This advice appears to work for many in reducing the amount spent on energy, however it is important that we are doing this safely and avoiding any potential risks. This includes potential issues with electric blankets.

Electric blankets can be a good way of warming up beds before we get into them, offering a shorter blast of heat at a lower cost to run than central heating or small portable heaters. With any electrical equipment, it is important to consider the products themselves, and whether they meet rigorous standards during manufacturing and safety testing post-production. Some products, particularly cheaper, counterfeit ones often do not.

Counterfeit / Fake Electrical Products

Counterfeit electronics can pose risks to health and safety, as well as present fire risks. Lower prices on these cheap, copycat, counterfeit electronic goods can come at a different cost, with the components used to produce them being of a sub-standard quality to the real thing.

In addition to the production methods, many counterfeit electronics are often not subjected to the rigour of safety testing. This not only poses safety risks, but often means that the items do not have the same life span that genuine products do.

Buying cheaper products can very often mean buying twice.

So, how can we ensure products are up to scratch?

When purchasing electrical goods, we should ensure that products meet the Low Voltage Directive, or LVD – which sets out the basic standards that electrical goods must meet before being placed on the market. By checking for manufacturing and standards marks, such as the CE mark, and UKCA marks, we can ensure that products have been assessed before being put up for sale.
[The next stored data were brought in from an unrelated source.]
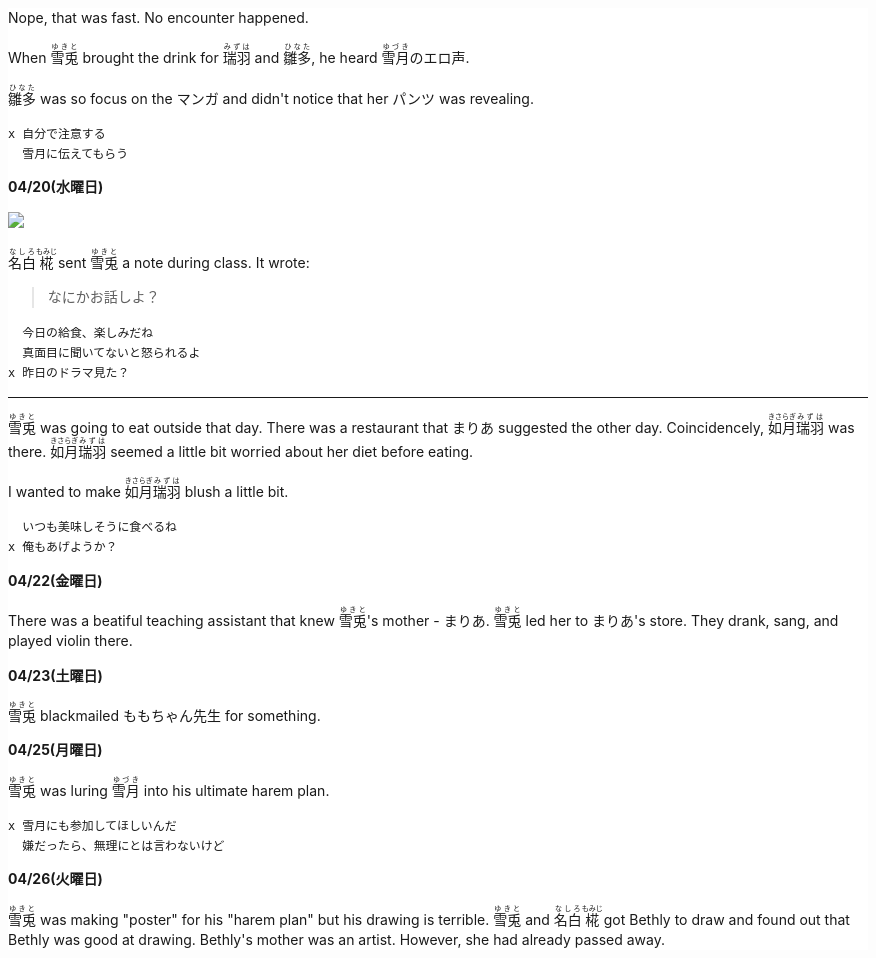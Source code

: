 Nope, that was fast. No encounter happened.

When <ruby>雪兎<rt>ゆきと</rt></ruby> brought the drink for <ruby>瑞羽<rt>みずは</rt></ruby> and <ruby>雛多<rt>ひなた</rt></ruby>, he heard <ruby>雪月<rt>ゆづき</rt>のエロ声</ruby>.

<ruby>雛多<rt>ひなた</rt></ruby> was so focus on the マンガ and didn't notice that her パンツ was revealing.

```
x 自分で注意する
  雪月に伝えてもらう
```

__<ruby>04/20(水曜日)__

![](https://i.imgur.com/iSTsvsB.png)

<ruby>名白<rt>なしろ</rt>椛<rt>もみじ</rt></ruby> sent <ruby>雪兎<rt>ゆきと</rt></ruby> a note during class. It wrote:

> なにかお話しよ？

```
  今日の給食、楽しみだね
  真面目に聞いてないと怒られるよ
x 昨日のドラマ見た？
```

---

<ruby>雪兎<rt>ゆきと</rt></ruby> was going to eat outside that day. There was a restaurant that まりあ suggested the other day. Coincidencely, <ruby>如月<rt>きさらぎ</rt>瑞羽<rt>みずは</rt></ruby> was there. <ruby>如月<rt>きさらぎ</rt>瑞羽<rt>みずは</rt></ruby> seemed a little bit worried about her diet before eating.

I wanted to make <ruby>如月<rt>きさらぎ</rt>瑞羽<rt>みずは</rt></ruby> blush a little bit.

```
  いつも美味しそうに食べるね
x 俺もあげようか？
```

__04/22(金曜日)__

There was a beatiful teaching assistant that knew <ruby>雪兎<rt>ゆきと</rt></ruby>'s mother - まりあ. <ruby>雪兎<rt>ゆきと</rt></ruby> led her to まりあ's store. They drank, sang, and played violin there.

__04/23(土曜日)__

<ruby>雪兎<rt>ゆきと</rt></ruby> blackmailed ももちゃん先生 for something.

__04/25(月曜日)__

<ruby>雪兎<rt>ゆきと</rt></ruby> was luring <ruby>雪月<rt>ゆづき</rt></ruby> into his ultimate harem plan.

```
x 雪月にも参加してほしいんだ
  嫌だったら、無理にとは言わないけど
```

__04/26(火曜日)__

<ruby>雪兎<rt>ゆきと</rt></ruby> was making "poster" for his "harem plan" but his drawing is terrible. <ruby>雪兎<rt>ゆきと</rt></ruby> and <ruby>名白<rt>なしろ</rt>椛<rt>もみじ</rt></ruby> got Bethly to draw and found out that Bethly was good at drawing. Bethly's mother was an artist. However, she had already passed away.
There are giveaways when it comes to counterfeit goods, such as packaging differences, where boxes and products are different colours and shapes. With counterfeit goods there can be spelling errors on packaging and sales material, and no postal or contact information provided for the manufacturer. This can make things more difficult if something goes wrong and we need to contact them.

To ensure that the electronics we buy are safe and will last the test of time, purchasing from trusted retailers can help in ensuring that products have been tested and are not made with cheap, substandard components. Purchasing from trusted retailers also means that we can more easily seek returns or refunds should something go wrong.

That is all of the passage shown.